* **What you should do**:
Collect all lines below with the string "target".

* **Information given**:
__________

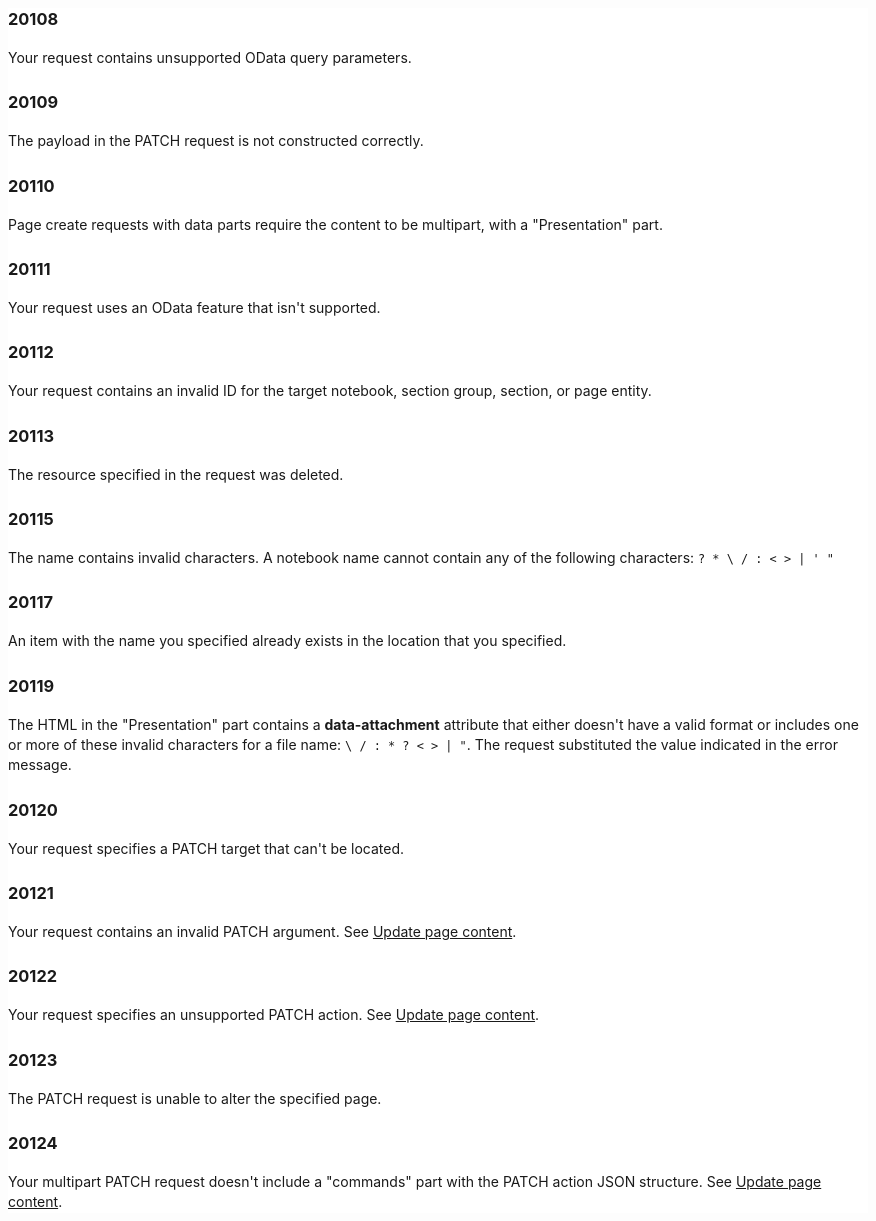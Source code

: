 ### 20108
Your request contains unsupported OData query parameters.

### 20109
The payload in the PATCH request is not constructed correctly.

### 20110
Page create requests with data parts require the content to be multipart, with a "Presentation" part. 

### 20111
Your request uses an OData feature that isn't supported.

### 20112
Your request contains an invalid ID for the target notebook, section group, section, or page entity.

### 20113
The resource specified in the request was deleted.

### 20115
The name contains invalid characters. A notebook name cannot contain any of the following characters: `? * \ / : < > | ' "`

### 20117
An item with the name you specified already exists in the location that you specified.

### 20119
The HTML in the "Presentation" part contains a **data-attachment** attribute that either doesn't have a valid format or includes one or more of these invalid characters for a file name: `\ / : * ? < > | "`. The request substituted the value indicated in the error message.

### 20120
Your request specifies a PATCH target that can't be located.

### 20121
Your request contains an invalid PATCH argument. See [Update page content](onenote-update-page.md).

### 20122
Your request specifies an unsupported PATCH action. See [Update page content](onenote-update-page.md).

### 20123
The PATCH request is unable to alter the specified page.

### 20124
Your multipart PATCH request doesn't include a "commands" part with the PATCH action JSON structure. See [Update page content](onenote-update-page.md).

__________

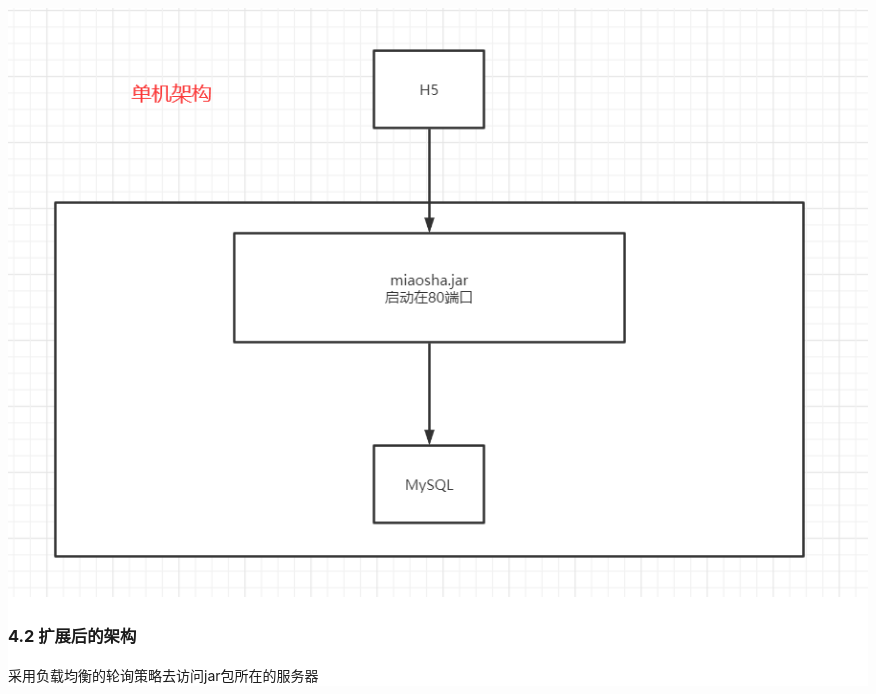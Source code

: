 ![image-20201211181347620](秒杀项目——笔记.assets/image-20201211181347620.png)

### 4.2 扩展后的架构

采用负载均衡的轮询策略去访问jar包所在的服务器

__________

* **Result for this task**:
Your request contains an invalid ID for the target notebook, section group, section, or page entity.
Your request specifies a PATCH target that can't be located.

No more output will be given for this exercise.